SWE-bench Verified no longer measures frontier coding capabilities
Localization / UX Tangent
- Several comments complain about forced automatic translation of the OpenAI page and other apps, with no obvious way to switch back to English.
- People argue users should always be able to override language, independent of headers or IP-based geolocation.
Flaws in SWE-bench Verified
- OpenAI’s audit claims a large fraction of frequently-failed tasks have flawed or overly strict tests (e.g., requiring specific function names or implementations not specified in the task).
- Commenters calculate this implies roughly one in six tasks is problematic, which many see as “extraordinarily” high.
- Others note this is still acceptable if the benchmark’s main job is ranking models relative to each other, not providing an absolute quality measure.
Contamination and Goalpost Moving
- Many highlight contamination: models can reproduce exact bug fixes or problem statements, proving benchmark items are in training data.
- Some see OpenAI’s move away from SWE-bench Verified as “moving the goalposts”; others say that’s inevitable and healthy once a benchmark is saturated or compromised.
- There is skepticism about all major labs avoiding benchmark leakage, given strong marketing incentives.
Interpreting High Scores (Opus, Mythos, etc.)
- Tension arises because some models report ~90%+ scores on a benchmark OpenAI now calls unreliable.
- Possible explanations discussed: contamination, benchmark-specific optimization (“benchmaxxing”), better “guessing” of repo-specific styles, or issues with OpenAI’s own audit.

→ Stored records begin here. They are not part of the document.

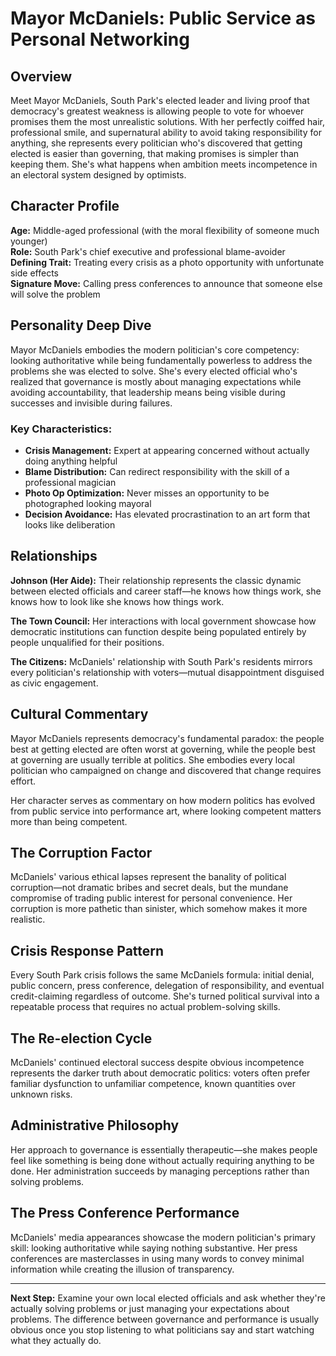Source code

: # Mayor McDaniels: Public Service as Personal Networking

## Overview

Meet Mayor McDaniels, South Park's elected leader and living proof that democracy's greatest weakness is allowing people to vote for whoever promises them the most unrealistic solutions. With her perfectly coiffed hair, professional smile, and supernatural ability to avoid taking responsibility for anything, she represents every politician who's discovered that getting elected is easier than governing, that making promises is simpler than keeping them. She's what happens when ambition meets incompetence in an electoral system designed by optimists.

## Character Profile

**Age:** Middle-aged professional (with the moral flexibility of someone much younger)  
**Role:** South Park's chief executive and professional blame-avoider  
**Defining Trait:** Treating every crisis as a photo opportunity with unfortunate side effects  
**Signature Move:** Calling press conferences to announce that someone else will solve the problem

## Personality Deep Dive

Mayor McDaniels embodies the modern politician's core competency: looking authoritative while being fundamentally powerless to address the problems she was elected to solve. She's every elected official who's realized that governance is mostly about managing expectations while avoiding accountability, that leadership means being visible during successes and invisible during failures.

### Key Characteristics:
- **Crisis Management:** Expert at appearing concerned without actually doing anything helpful
- **Blame Distribution:** Can redirect responsibility with the skill of a professional magician
- **Photo Op Optimization:** Never misses an opportunity to be photographed looking mayoral
- **Decision Avoidance:** Has elevated procrastination to an art form that looks like deliberation

## Relationships

**Johnson (Her Aide):** Their relationship represents the classic dynamic between elected officials and career staff—he knows how things work, she knows how to look like she knows how things work.

**The Town Council:** Her interactions with local government showcase how democratic institutions can function despite being populated entirely by people unqualified for their positions.

**The Citizens:** McDaniels' relationship with South Park's residents mirrors every politician's relationship with voters—mutual disappointment disguised as civic engagement.

## Cultural Commentary

Mayor McDaniels represents democracy's fundamental paradox: the people best at getting elected are often worst at governing, while the people best at governing are usually terrible at politics. She embodies every local politician who campaigned on change and discovered that change requires effort.

Her character serves as commentary on how modern politics has evolved from public service into performance art, where looking competent matters more than being competent.

## The Corruption Factor

McDaniels' various ethical lapses represent the banality of political corruption—not dramatic bribes and secret deals, but the mundane compromise of trading public interest for personal convenience. Her corruption is more pathetic than sinister, which somehow makes it more realistic.

## Crisis Response Pattern

Every South Park crisis follows the same McDaniels formula: initial denial, public concern, press conference, delegation of responsibility, and eventual credit-claiming regardless of outcome. She's turned political survival into a repeatable process that requires no actual problem-solving skills.

## The Re-election Cycle

McDaniels' continued electoral success despite obvious incompetence represents the darker truth about democratic politics: voters often prefer familiar dysfunction to unfamiliar competence, known quantities over unknown risks.

## Administrative Philosophy

Her approach to governance is essentially therapeutic—she makes people feel like something is being done without actually requiring anything to be done. Her administration succeeds by managing perceptions rather than solving problems.

## The Press Conference Performance

McDaniels' media appearances showcase the modern politician's primary skill: looking authoritative while saying nothing substantive. Her press conferences are masterclasses in using many words to convey minimal information while creating the illusion of transparency.

---

**Next Step:** Examine your own local elected officials and ask whether they're actually solving problems or just managing your expectations about problems. The difference between governance and performance is usually obvious once you stop listening to what politicians say and start watching what they actually do.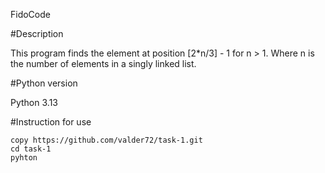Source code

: 
FidoCode


#Description

This program finds the element at position [2*n/3] - 1 for n > 1.
Where n is the number of elements in a singly linked list.

#Python version

Python 3.13

#Instruction for use

    copy https://github.com/valder72/task-1.git
    cd task-1
    pyhton 
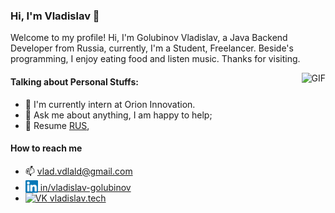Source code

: ### Hi, I'm Vladislav 👋



Welcome to my profile! Hi, I'm Golubinov Vladislav, a Java Backend Developer from Russia, currently, I'm a Student, Freelancer. Beside's programming, I enjoy eating food and listen music. Thanks for visiting. 

<img align="right" alt="GIF" src="https://media.giphy.com/media/vzO0Vc8b2VBLi/giphy.gif" />

#### Talking about Personal Stuffs:

- 🌱 I'm currently intern at Orion Innovation.
- 💬 Ask me about anything, I am happy to help;
- 📝 Resume [RUS](https://drive.google.com/file/d/1tcJyhPRC6CnAz-zmKUrVEiLjvhjzqNaR/view?usp=sharing), <!-- [ENG](https://drive.google.com/file/d/1RfguKqbAZstOglUWOA6ta2O6ZUYlyJ7L/view?usp=sharing) -->

#### How to reach me
- 📫 vlad.vdlald@gmail.com
- <a href="https://linkedin.com/in/vladislav-golubinov"><img alt="LinkedIn" title="LinkedIn" height="20" width="20" src="https://raw.githubusercontent.com/vdlald/vdlald/master/etc/linkedin.svg" style="vertical-align: bottom;"> in/vladislav-golubinov</a>
- <a href="https://vk.com/vladislav.tech"><img alt="VK" title="VK" height="20" width="20" src="https://vk.com/images/icons/favicons/fav_logo.ico?6" style="vertical-align: bottom;"> vladislav.tech</a>

<!-- #### Languages and Tools:

<div>
  <img src="https://img.icons8.com/color/28/000000/spring-logo.png"/> 
  <img src="https://img.icons8.com/color/28/000000/docker.png"/>
  <img src="https://img.icons8.com/color/28/000000/java-coffee-cup-logo.png"/>
  <img src="https://img.icons8.com/color/28/000000/golang.png"/>
  <img src="https://img.icons8.com/color/28/000000/nodejs.png"/>
  <img src="https://img.icons8.com/color/28/000000/javascript.png"/>
  <img src="https://img.icons8.com/color/28/000000/django.png"/>
  <img src="https://img.icons8.com/color/28/000000/mongodb.png"/>
  <img src="https://img.icons8.com/metro/28/000000/mysql.png"/>
  <img src="https://img.icons8.com/color/28/000000/linux.png"/>
  <img src="https://img.icons8.com/color/28/000000/c-plus-plus-logo.png"/>
</div>

<br/> -->

<!-- ![Vdlald's github stats](https://github-readme-stats.vercel.app/api?username=vdlald&count_private=true) -->
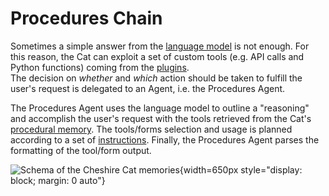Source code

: # Procedures Chain

Sometimes a simple answer from the [language model](../../../faq/llm-concepts/llm.md) is not enough.
For this reason, the Cat can exploit a set of custom tools (e.g. API calls and Python functions) coming from the [plugins](../../../plugins/plugins.md).  
The decision on *whether* and *which* action should be taken to fulfill the user's request is delegated to an Agent, i.e. the Procedures Agent.

The Procedures Agent uses the language model to outline a "reasoning" and accomplish the user's request with the tools retrieved
from the Cat's [procedural memory](../memory/long_term_memory.md).
The tools/forms selection and usage is planned according to a set of [instructions](../prompts/instructions.md).
Finally, the Procedures Agent parses the formatting of the tool/form output.

![Schema of the Cheshire Cat memories](../../../assets/img/diagrams/tool-chain.jpg){width=650px style="display: block; margin: 0 auto"}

- Several note you can’t distinguish recall from reasoning at very high scores; a model at 93% vs 90% might just memorize more.
Broader Benchmark Critiques
- Benchmarks are seen as narrow, easily gamed, and quickly outdated once public; comparisons to ImageNet mislabels, database “benchmarketing,” and SPEC.

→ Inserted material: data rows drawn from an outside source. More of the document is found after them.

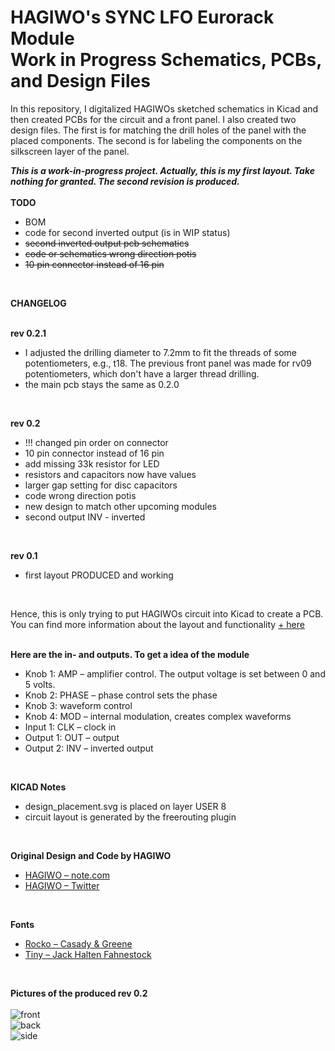 
# HAGIWO's SYNC LFO Eurorack Module<br/> Work in Progress Schematics, PCBs, and Design Files 

In this repository, I digitalized HAGIWOs sketched schematics in Kicad and then created PCBs for the circuit and a front panel. I also created two design files. The first is for matching the drill holes of the panel with the placed components. The second is for labeling the components on the silkscreen layer of the panel.

***This is a work-in-progress project. Actually, this is my first layout. Take nothing for granted. The second revision is produced.*** 
<br/>
<br/>
**TODO** <br/>
<ul>
<li>BOM</li>
<li>code for second inverted output (is in WIP status)</li>
<li><s>second inverted output pcb schematics</s></li>
<li><s>code or schematics wrong direction potis</s></li>
<li><s>10 pin connector instead of 16 pin</s></li>
</ul>

<br/>

**CHANGELOG** <br/>
<br/>

**rev 0.2.1** <br/>
<ul>
<li>I adjusted the drilling diameter to 7.2mm to fit the threads of some potentiometers, e.g., t18. The previous front panel was made for rv09 potentiometers, which don't have a larger thread drilling.</li>
<li>the main pcb stays the same as 0.2.0</li>
</ul>
<br/>

**rev 0.2** <br/>
<ul>
<li> !!! changed pin order on connector </li>
<li> 10 pin connector instead of 16 pin</li>
<li> add missing 33k resistor for LED </li>
<li> resistors and capacitors now have values </li>
<li> larger gap setting for disc capacitors </li>
<li> code wrong direction potis</li>
<li> new design to match other upcoming modules </li>
<li> second output INV - inverted 
</ul>
<br/>

**rev 0.1** <br/>
<ul>
<li>first layout PRODUCED and working</li>
</ul>
<br/>

Hence, this is only trying to put HAGIWOs circuit into Kicad to create a PCB. You can find more information about the layout and functionality [ + here](https://note.com/solder_state/n/n4c600f2431c3) 
<br/>
<br/>


**Here are the in- and outputs. To get a idea of the module**
- Knob 1: AMP – amplifier control. The output voltage is set between 0 and 5 volts. 
- Knob 2: PHASE – phase control sets the phase
- Knob 3: waveform control 
- Knob 4: MOD – internal modulation, creates complex waveforms 
- Input 1:  CLK – clock in
- Output 1: OUT – output
- Output 2: INV – inverted output
<br/>

**KICAD Notes**
 - design_placement.svg is placed on layer USER 8
 - circuit layout is generated by the freerouting plugin
<br/>

**Original Design and Code by HAGIWO** 
- [HAGIWO – note.com](https://note.com/solder_state)
- [HAGIWO – Twitter](https://twitter.com/HAGIWO1)
<br/>

**Fonts**
- [Rocko – Casady & Greene](https://moorstation.org/typoasis/designers/casady_greene/r_z.htm)
- [Tiny – Jack Halten Fahnestock](https://velvetyne.fr/fonts/tiny/)
<br/>

**Pictures of the produced rev 0.2**
<br/>
<br/>
![front](https://github.com/johannesstrueber/Hagiwo-Sync-LFO-Kicad-schematics-pcb-design/assets/45170421/f4e17cb6-e002-42fd-b4b1-ccc52fe7f97e)
<br/>
![back](https://github.com/johannesstrueber/Hagiwo-Sync-LFO-Kicad-schematics-pcb-design/assets/45170421/988809d1-c227-4bc0-9ac9-e7544a4b1f00)
<br/>
![side](https://github.com/johannesstrueber/Hagiwo-Sync-LFO-Kicad-schematics-pcb-design/assets/45170421/ff226262-bc01-4fe4-8cb5-e82931ae124f)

- Many advocate private or “blind” benchmarks, rotating or Olympiad-style test sets, or domain-specific hidden suites.
- Others argue static pass/fail coding tests miss what matters: integration into real workflows, long-context robustness, and agentic behavior.

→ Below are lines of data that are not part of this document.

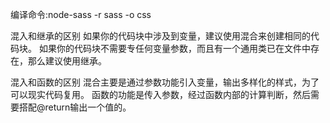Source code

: 编译命令:node-sass -r sass -o css


混入和继承的区别
如果你的代码块中涉及到变量，建议使用混合来创建相同的代码块。
如果你的代码块不需要专任何变量参数，而且有一个通用类已在文件中存在，那么建议使用继承。

混入和函数的区别
混合主要是通过参数功能引入变量，输出多样化的样式，为了可以现实代码复用。
函数的功能是传入参数，经过函数内部的计算判断，然后需要搭配@return输出一个值的。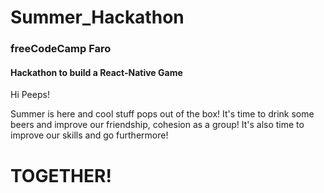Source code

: # Summer_Hackathon


### freeCodeCamp Faro
#### Hackathon to build a React-Native Game


Hi Peeps! 

Summer is here and cool stuff pops out of the box! It's time to drink some beers and improve our friendship, cohesion as a group! It's also time to improve our skills and go furthermore! 

# TOGETHER!

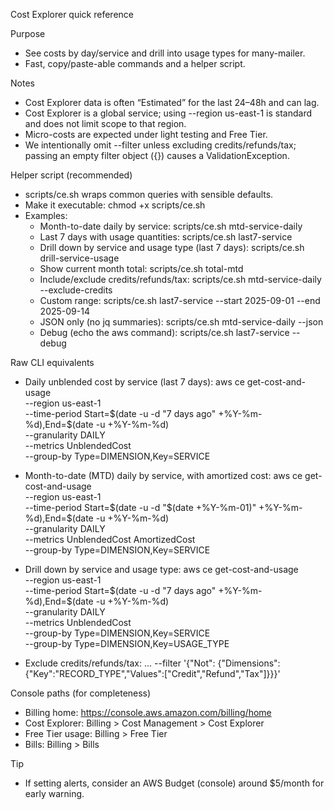 Cost Explorer quick reference

Purpose
- See costs by day/service and drill into usage types for many-mailer.
- Fast, copy/paste-able commands and a helper script.

Notes
- Cost Explorer data is often “Estimated” for the last 24–48h and can lag.
- Cost Explorer is a global service; using --region us-east-1 is standard and does not limit scope to that region.
- Micro-costs are expected under light testing and Free Tier.
 - We intentionally omit --filter unless excluding credits/refunds/tax; passing an empty filter object ({}) causes a ValidationException.

Helper script (recommended)
- scripts/ce.sh wraps common queries with sensible defaults.
- Make it executable: chmod +x scripts/ce.sh
- Examples:
  - Month-to-date daily by service:
    scripts/ce.sh mtd-service-daily
  - Last 7 days with usage quantities:
    scripts/ce.sh last7-service
  - Drill down by service and usage type (last 7 days):
    scripts/ce.sh drill-service-usage
  - Show current month total:
    scripts/ce.sh total-mtd
  - Include/exclude credits/refunds/tax:
    scripts/ce.sh mtd-service-daily --exclude-credits
  - Custom range:
    scripts/ce.sh last7-service --start 2025-09-01 --end 2025-09-14
  - JSON only (no jq summaries):
    scripts/ce.sh mtd-service-daily --json
  - Debug (echo the aws command):
    scripts/ce.sh last7-service --debug

Raw CLI equivalents
- Daily unblended cost by service (last 7 days):
  aws ce get-cost-and-usage \
    --region us-east-1 \
    --time-period Start=$(date -u -d "7 days ago" +%Y-%m-%d),End=$(date -u +%Y-%m-%d) \
    --granularity DAILY \
    --metrics UnblendedCost \
    --group-by Type=DIMENSION,Key=SERVICE

- Month-to-date (MTD) daily by service, with amortized cost:
  aws ce get-cost-and-usage \
    --region us-east-1 \
    --time-period Start=$(date -u -d "$(date +%Y-%m-01)" +%Y-%m-%d),End=$(date -u +%Y-%m-%d) \
    --granularity DAILY \
    --metrics UnblendedCost AmortizedCost \
    --group-by Type=DIMENSION,Key=SERVICE

- Drill down by service and usage type:
  aws ce get-cost-and-usage \
    --region us-east-1 \
    --time-period Start=$(date -u -d "7 days ago" +%Y-%m-%d),End=$(date -u +%Y-%m-%d) \
    --granularity DAILY \
    --metrics UnblendedCost \
    --group-by Type=DIMENSION,Key=SERVICE \
    --group-by Type=DIMENSION,Key=USAGE_TYPE

- Exclude credits/refunds/tax:
  ... --filter '{"Not": {"Dimensions": {"Key":"RECORD_TYPE","Values":["Credit","Refund","Tax"]}}}'

Console paths (for completeness)
- Billing home: https://console.aws.amazon.com/billing/home
- Cost Explorer: Billing > Cost Management > Cost Explorer
- Free Tier usage: Billing > Free Tier
- Bills: Billing > Bills

Tip
- If setting alerts, consider an AWS Budget (console) around $5/month for early warning.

Alternatives and New Directions
- Mentioned alternatives include SWE-bench Pro and follow-ons, ARC-AGI, game-based tests (Zork, StarCraft/Go), agent benchmarks, and third-party suites (e.g., coding/problem-solving evals).
- Some report stagnation in real-world coding quality despite large benchmark gains, suggesting overfitting to tests rather than genuine capability growth.